Asking for details on a scheduled budget sequester that would take effect in January of 2013, the Senate on Wednesday sent President Obama a bill that requires the federal government to detail where over $100 billion in automatic budget cuts would hit military and domestic spending accounts.
After being approved last week by the House on a vote of 414-2, the Senate quietly approved the plan without debate or vote, sending it on to the President’s desk.
If Mr. Obama signs the bill into law, that would start a 30 day deadline for the feds to report back to Congress on how the cuts would be distributed.

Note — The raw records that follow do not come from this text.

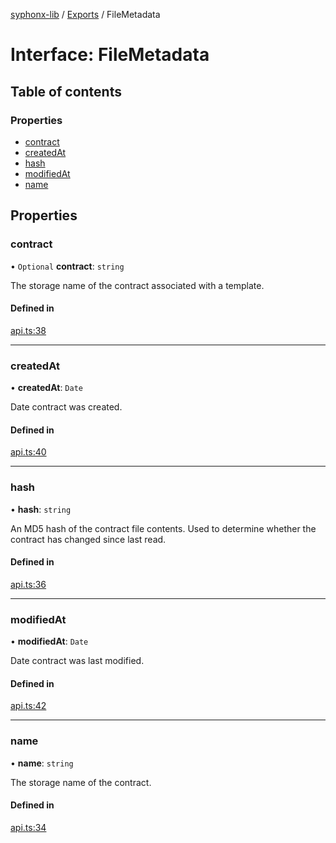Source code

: [syphonx-lib](../README.md) / [Exports](../modules.md) / FileMetadata

# Interface: FileMetadata

## Table of contents

### Properties

- [contract](FileMetadata.md#contract)
- [createdAt](FileMetadata.md#createdat)
- [hash](FileMetadata.md#hash)
- [modifiedAt](FileMetadata.md#modifiedat)
- [name](FileMetadata.md#name)

## Properties

### contract

• `Optional` **contract**: `string`

The storage name of the contract associated with a template.

#### Defined in

[api.ts:38](https://github.com/dtempx/syphonx-lib/blob/ca85ca5/api.ts#L38)

___

### createdAt

• **createdAt**: `Date`

Date contract was created.

#### Defined in

[api.ts:40](https://github.com/dtempx/syphonx-lib/blob/ca85ca5/api.ts#L40)

___

### hash

• **hash**: `string`

An MD5 hash of the contract file contents. Used to determine whether the contract has changed since last read.

#### Defined in

[api.ts:36](https://github.com/dtempx/syphonx-lib/blob/ca85ca5/api.ts#L36)

___

### modifiedAt

• **modifiedAt**: `Date`

Date contract was last modified.

#### Defined in

[api.ts:42](https://github.com/dtempx/syphonx-lib/blob/ca85ca5/api.ts#L42)

___

### name

• **name**: `string`

The storage name of the contract.

#### Defined in

[api.ts:34](https://github.com/dtempx/syphonx-lib/blob/ca85ca5/api.ts#L34)
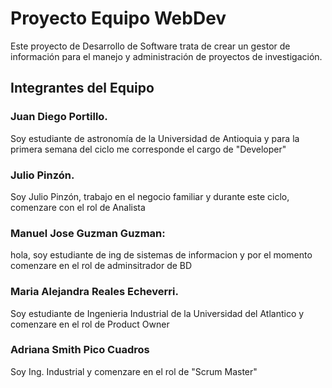 # Proyecto Equipo WebDev

Este proyecto de Desarrollo de Software trata de crear un gestor de información para el manejo y administración de proyectos de investigación.

## Integrantes del Equipo

### Juan Diego Portillo.
Soy estudiante de astronomía de la Universidad de Antioquia y para la primera semana del ciclo me corresponde el cargo de "Developer"

### Julio Pinzón.
Soy Julio Pinzón, trabajo en el negocio familiar y durante este ciclo, comenzare con el rol de Analista
### Manuel Jose Guzman Guzman: 
hola, soy  estudiante de ing de sistemas de informacion y por el momento  comenzare en el rol de adminsitrador de BD
### Maria Alejandra Reales Echeverri.
Soy estudiante de Ingenieria Industrial de la Universidad del Atlantico y comenzare en el rol de Product Owner
### Adriana Smith Pico Cuadros
Soy Ing. Industrial y comenzare en el rol de "Scrum Master"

Here’s the applicable bill language on what should be in the sequester report:
(1) for discretionary appropriations–
(A) an estimate for each category of the sequestration percentages and amounts necessary to achieve the required reduction; and
(B)(i) for accounts that are funded pursuant to an enacted regular appropriation bill for fiscal year 2013, an identification of each account to be sequestered and estimates of the level of sequestrable budgetary resources and resulting reductions at the program, project, and activity level based upon the enacted level of appropriations; and
(ii) for accounts that have not been funded pursuant to an enacted regular appropriation bill for fiscal year 2013, an identification of each account to be sequestered and estimates pursuant to a continuing resolution at a rate of operations as provided in the applicable appropriation Act for fiscal year 2012 of the level of sequestrable budgetary resources and resulting reductions at the program, project, and activity level;
(2) for direct spending–
(A) an estimate for the defense and nondefense functions based on current law of the sequestration percentages and amount necessary to achieve the required reduction; and
(B) an identification of the reductions required for each nonexempt direct spending account at the program, project, and activity level;
(3) an identification of all exempt discretionary accounts and of all exempt direct spending accounts; and
(4) any other data and explanations that enhance public understanding of the sequester and actions to be taken under it.

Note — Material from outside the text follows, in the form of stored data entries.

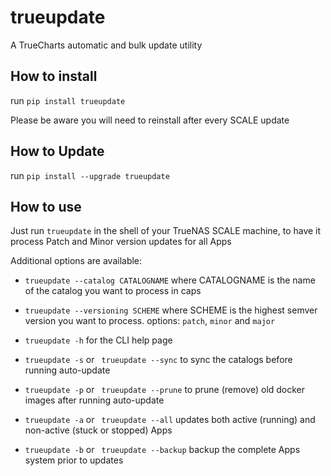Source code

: # trueupdate
A TrueCharts automatic and bulk update utility

## How to install

run `pip install trueupdate`

Please be aware you will need to reinstall after every SCALE update

## How to Update

run `pip install --upgrade trueupdate`

## How to use

Just run `trueupdate` in the shell of your TrueNAS SCALE machine, to have it process Patch and Minor version updates for all Apps

Additional options are available:

- `trueupdate --catalog CATALOGNAME` where CATALOGNAME is the name of the catalog you want to process in caps
- `trueupdate --versioning SCHEME` where SCHEME is the highest semver version you want to process. options: `patch`, `minor` and `major`


- `trueupdate -h` for the CLI help page
- `trueupdate -s` or ` trueupdate --sync` to sync the catalogs before running auto-update
- `trueupdate -p` or ` trueupdate --prune` to prune (remove) old docker images after running auto-update
- `trueupdate -a` or ` trueupdate --all` updates both active (running) and non-active (stuck or stopped) Apps
- `trueupdate -b` or ` trueupdate --backup` backup the complete Apps system prior to updates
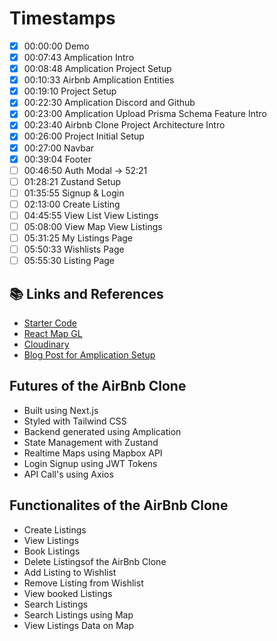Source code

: # Timestamps

- [x] 00:00:00 Demo
- [x] 00:07:43 Amplication Intro
- [x] 00:08:48 Amplication Project Setup
- [x] 00:10:33 Airbnb Amplication Entities
- [x] 00:19:10 Project Setup
- [x] 00:22:30 Amplication Discord and Github
- [x] 00:23:00 Amplication Upload Prisma Schema Feature Intro
- [x] 00:23:40 Airbnb Clone Project Architecture Intro
- [x] 00:26:00 Project Initial Setup
- [x] 00:27:00 Navbar
- [x] 00:39:04 Footer 
- [ ] 00:46:50 Auth Modal -> 52:21
- [ ] 01:28:21 Zustand Setup
- [ ] 01:35:55 Signup & Login
- [ ] 02:13:00 Create Listing
- [ ] 04:45:55 View List View Listings
- [ ] 05:08:00 View Map View Listings
- [ ] 05:31:25 My Listings Page
- [ ] 05:50:33 Wishlists Page
- [ ] 05:55:30 Listing Page

## 📚 Links and References

- [Starter Code](https://github.com/koolkishan/nextjs)
- [React Map GL](https://visgl.github.io/react-map-gl/)
- [Cloudinary](https://cloudinary.com/)
- [Blog Post for Amplication Setup](https://dev.to/koolkishan/full-stack-...)

## Futures of the AirBnb Clone
 
- Built using Next.js
- Styled with Tailwind CSS
- Backend generated using Amplication
- State Management with Zustand
- Realtime Maps using Mapbox API 
- Login Signup using JWT Tokens
- API Call's using Axios

## Functionalites of the AirBnb Clone

- Create Listings
- View Listings
- Book Listings
- Delete Listingsof the AirBnb Clone
- Add Listing to Wishlist
- Remove Listing from Wishlist
- View booked Listings
- Search Listings
- Search Listings using Map
- View Listings Data on Map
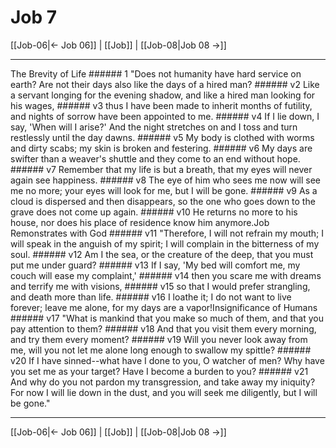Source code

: # Job 7

[[Job-06|← Job 06]] | [[Job]] | [[Job-08|Job 08 →]]
***

The Brevity of Life ###### 1 "Does not humanity have hard service on earth? Are not their days also like the days of a hired man? ###### v2 Like a servant longing for the evening shadow, and like a hired man looking for his wages, ###### v3 thus I have been made to inherit months of futility, and nights of sorrow have been appointed to me. ###### v4 If I lie down, I say, 'When will I arise?' And the night stretches on and I toss and turn restlessly until the day dawns. ###### v5 My body is clothed with worms and dirty scabs; my skin is broken and festering. ###### v6 My days are swifter than a weaver's shuttle and they come to an end without hope. ###### v7 Remember that my life is but a breath, that my eyes will never again see happiness. ###### v8 The eye of him who sees me now will see me no more; your eyes will look for me, but I will be gone. ###### v9 As a cloud is dispersed and then disappears, so the one who goes down to the grave does not come up again. ###### v10 He returns no more to his house, nor does his place of residence know him anymore.Job Remonstrates with God ###### v11 "Therefore, I will not refrain my mouth; I will speak in the anguish of my spirit; I will complain in the bitterness of my soul. ###### v12 Am I the sea, or the creature of the deep, that you must put me under guard? ###### v13 If I say, 'My bed will comfort me, my couch will ease my complaint,' ###### v14 then you scare me with dreams and terrify me with visions, ###### v15 so that I would prefer strangling, and death more than life. ###### v16 I loathe it; I do not want to live forever; leave me alone, for my days are a vapor!Insignificance of Humans ###### v17 "What is mankind that you make so much of them, and that you pay attention to them? ###### v18 And that you visit them every morning, and try them every moment? ###### v19 Will you never look away from me, will you not let me alone long enough to swallow my spittle? ###### v20 If I have sinned--what have I done to you, O watcher of men? Why have you set me as your target? Have I become a burden to you? ###### v21 And why do you not pardon my transgression, and take away my iniquity? For now I will lie down in the dust, and you will seek me diligently, but I will be gone."

***
[[Job-06|← Job 06]] | [[Job]] | [[Job-08|Job 08 →]]
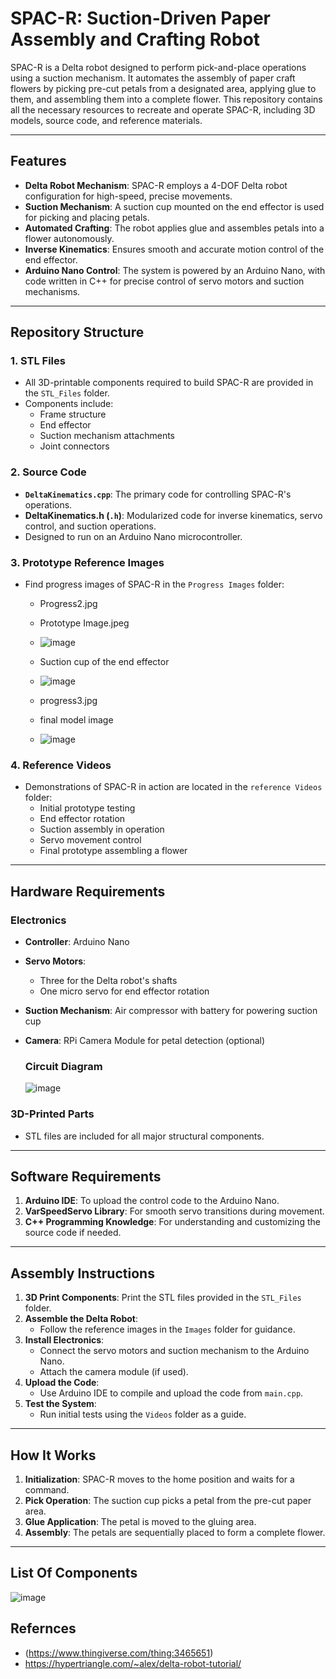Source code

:# SPAC-R: Suction-Driven Paper Assembly and Crafting Robot

SPAC-R is a Delta robot designed to perform pick-and-place operations using a suction mechanism. It automates the assembly of paper craft flowers by picking pre-cut petals from a designated area, applying glue to them, and assembling them into a complete flower. This repository contains all the necessary resources to recreate and operate SPAC-R, including 3D models, source code, and reference materials.

---

## Features

- **Delta Robot Mechanism**: SPAC-R employs a 4-DOF Delta robot configuration for high-speed, precise movements.
- **Suction Mechanism**: A suction cup mounted on the end effector is used for picking and placing petals.
- **Automated Crafting**: The robot applies glue and assembles petals into a flower autonomously.
- **Inverse Kinematics**: Ensures smooth and accurate motion control of the end effector.
- **Arduino Nano Control**: The system is powered by an Arduino Nano, with code written in C++ for precise control of servo motors and suction mechanisms.

---

## Repository Structure

### 1. **STL Files**
- All 3D-printable components required to build SPAC-R are provided in the `STL_Files` folder.
- Components include:
  - Frame structure
  - End effector
  - Suction mechanism attachments
  - Joint connectors

### 2. **Source Code**
- **`DeltaKinematics.cpp`**: The primary code for controlling SPAC-R's operations.
- **DeltaKinematics.h (`.h`)**: Modularized code for inverse kinematics, servo control, and suction operations.
- Designed to run on an Arduino Nano microcontroller.
  

### 3. **Prototype Reference Images**
- Find progress images of SPAC-R in the `Progress Images` folder:
  - Progress2.jpg
  - Prototype Image.jpeg
  - ![image](https://github.com/user-attachments/assets/2d756417-e89e-4cf8-83a7-ecff5ec4b29a)

  - Suction cup of the end effector
  - ![image](https://github.com/user-attachments/assets/81ca00ac-1429-40cf-bb5c-52f0652061bc)

  - progress3.jpg
  - final model image
  - ![image](https://github.com/user-attachments/assets/0038c177-b69b-48da-bd95-c52fe95eae31)


### 4. **Reference Videos**
- Demonstrations of SPAC-R in action are located in the `reference Videos` folder:
  - Initial prototype testing
  - End effector rotation
  - Suction assembly in operation
  - Servo movement control
  - Final prototype assembling a flower

---

## Hardware Requirements

### Electronics
- **Controller**: Arduino Nano
- **Servo Motors**:
  - Three for the Delta robot's shafts
  - One micro servo for end effector rotation
- **Suction Mechanism**: Air compressor with battery for powering suction cup
- **Camera**: RPi Camera Module for petal detection (optional)

  ### Circuit Diagram
  ![image](https://github.com/user-attachments/assets/462c7e7a-abc2-4351-8163-673405f6beee)


### 3D-Printed Parts
- STL files are included for all major structural components.

---

## Software Requirements

1. **Arduino IDE**: To upload the control code to the Arduino Nano.
2. **VarSpeedServo Library**: For smooth servo transitions during movement.
3. **C++ Programming Knowledge**: For understanding and customizing the source code if needed.

---

## Assembly Instructions

1. **3D Print Components**: Print the STL files provided in the `STL_Files` folder.
2. **Assemble the Delta Robot**:
   - Follow the reference images in the `Images` folder for guidance.
3. **Install Electronics**:
   - Connect the servo motors and suction mechanism to the Arduino Nano.
   - Attach the camera module (if used).
4. **Upload the Code**:
   - Use Arduino IDE to compile and upload the code from `main.cpp`.
5. **Test the System**:
   - Run initial tests using the `Videos` folder as a guide.

---

## How It Works

1. **Initialization**: SPAC-R moves to the home position and waits for a command.
2. **Pick Operation**: The suction cup picks a petal from the pre-cut paper area.
3. **Glue Application**: The petal is moved to the gluing area.
4. **Assembly**: The petals are sequentially placed to form a complete flower.

---

## List Of Components
![image](https://github.com/user-attachments/assets/5058327a-3945-499f-8821-78734848723b)

## Refernces
- (https://www.thingiverse.com/thing:3465651)
- https://hypertriangle.com/~alex/delta-robot-tutorial/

“It’s important for the Office of Management and Budget to outline to the Congress and the American people how they intend to enforce the sequester, and where these reductions in spending are going to come from,” said House Speaker John Boehner said at his Thursday news conference.

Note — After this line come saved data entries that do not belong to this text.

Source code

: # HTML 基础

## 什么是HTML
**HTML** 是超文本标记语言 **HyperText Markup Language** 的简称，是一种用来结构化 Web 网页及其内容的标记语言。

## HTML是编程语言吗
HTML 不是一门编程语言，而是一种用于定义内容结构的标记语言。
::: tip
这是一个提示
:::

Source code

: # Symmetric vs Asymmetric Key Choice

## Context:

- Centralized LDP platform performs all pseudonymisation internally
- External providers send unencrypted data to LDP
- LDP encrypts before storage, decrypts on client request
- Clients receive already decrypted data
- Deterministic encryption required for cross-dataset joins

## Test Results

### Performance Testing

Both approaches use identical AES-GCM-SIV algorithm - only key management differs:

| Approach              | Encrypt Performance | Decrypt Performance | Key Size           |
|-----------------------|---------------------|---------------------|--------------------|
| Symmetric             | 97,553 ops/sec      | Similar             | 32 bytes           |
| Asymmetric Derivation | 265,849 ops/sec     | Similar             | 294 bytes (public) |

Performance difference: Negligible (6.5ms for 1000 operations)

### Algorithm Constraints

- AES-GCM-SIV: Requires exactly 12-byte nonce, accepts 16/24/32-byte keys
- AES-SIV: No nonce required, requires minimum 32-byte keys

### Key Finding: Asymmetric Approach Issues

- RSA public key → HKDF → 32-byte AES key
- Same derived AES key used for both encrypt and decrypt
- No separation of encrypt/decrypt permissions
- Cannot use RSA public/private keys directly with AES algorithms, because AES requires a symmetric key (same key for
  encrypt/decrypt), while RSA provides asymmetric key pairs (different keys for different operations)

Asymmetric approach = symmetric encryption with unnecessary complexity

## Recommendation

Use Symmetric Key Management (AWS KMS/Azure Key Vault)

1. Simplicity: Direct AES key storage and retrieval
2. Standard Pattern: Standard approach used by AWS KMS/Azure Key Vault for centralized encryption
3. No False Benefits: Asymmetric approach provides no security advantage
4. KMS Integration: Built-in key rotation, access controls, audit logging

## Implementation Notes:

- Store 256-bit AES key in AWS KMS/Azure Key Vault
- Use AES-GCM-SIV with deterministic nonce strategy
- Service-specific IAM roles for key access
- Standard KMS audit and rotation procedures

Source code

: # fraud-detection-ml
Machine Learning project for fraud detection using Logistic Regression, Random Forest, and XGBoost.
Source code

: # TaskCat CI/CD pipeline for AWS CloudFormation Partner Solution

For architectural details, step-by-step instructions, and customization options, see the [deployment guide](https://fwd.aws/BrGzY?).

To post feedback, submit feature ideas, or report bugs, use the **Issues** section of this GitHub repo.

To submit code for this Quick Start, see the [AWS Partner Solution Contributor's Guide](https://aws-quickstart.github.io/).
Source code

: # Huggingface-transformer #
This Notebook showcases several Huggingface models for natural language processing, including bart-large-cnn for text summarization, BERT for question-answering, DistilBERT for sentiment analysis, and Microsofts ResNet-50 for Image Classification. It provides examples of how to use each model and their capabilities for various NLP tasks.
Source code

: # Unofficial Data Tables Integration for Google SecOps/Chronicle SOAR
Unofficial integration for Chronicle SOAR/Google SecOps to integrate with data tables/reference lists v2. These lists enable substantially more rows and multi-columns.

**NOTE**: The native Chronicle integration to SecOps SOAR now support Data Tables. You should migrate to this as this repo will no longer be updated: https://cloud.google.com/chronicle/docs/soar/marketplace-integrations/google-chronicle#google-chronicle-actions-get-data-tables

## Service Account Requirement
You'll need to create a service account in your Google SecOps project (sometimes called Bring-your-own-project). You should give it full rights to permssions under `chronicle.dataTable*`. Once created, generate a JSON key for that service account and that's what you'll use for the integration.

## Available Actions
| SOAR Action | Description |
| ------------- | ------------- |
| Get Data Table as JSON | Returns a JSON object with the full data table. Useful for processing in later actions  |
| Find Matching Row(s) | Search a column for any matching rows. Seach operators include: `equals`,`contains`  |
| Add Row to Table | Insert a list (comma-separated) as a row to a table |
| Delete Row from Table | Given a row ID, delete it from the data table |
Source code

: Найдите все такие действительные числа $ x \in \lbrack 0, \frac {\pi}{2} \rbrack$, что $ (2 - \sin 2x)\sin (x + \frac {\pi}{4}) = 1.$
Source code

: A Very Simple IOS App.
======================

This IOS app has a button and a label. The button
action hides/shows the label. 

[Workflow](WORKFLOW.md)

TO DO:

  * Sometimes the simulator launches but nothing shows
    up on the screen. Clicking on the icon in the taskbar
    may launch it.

Most people on Capitol Hill have probably already forgotten that the House passed a bill back in May to replace the cuts in the sequester for the military; that same measure also would achieve $243 billion in additional budget savings.
The vote on that bill was 218-199 in the House, as 16 Republicans broke ranks to vote against the GOP cuts, with all Democrats opposed.
It is a reminder that while lawmakers might have agreed on a bill asking the feds to detail where they would make the automatic cuts, there is certainly no agreement on how the Congress might change that outcome.
The next step is to see if the President signs this “Sequester Transparency Act” into law. If he does, then the clock starts counting down on details of how the Obama Administration would deal with $100 billion in cuts.
It’s one thing to talk about making cuts, it’s another thing to put them down on paper.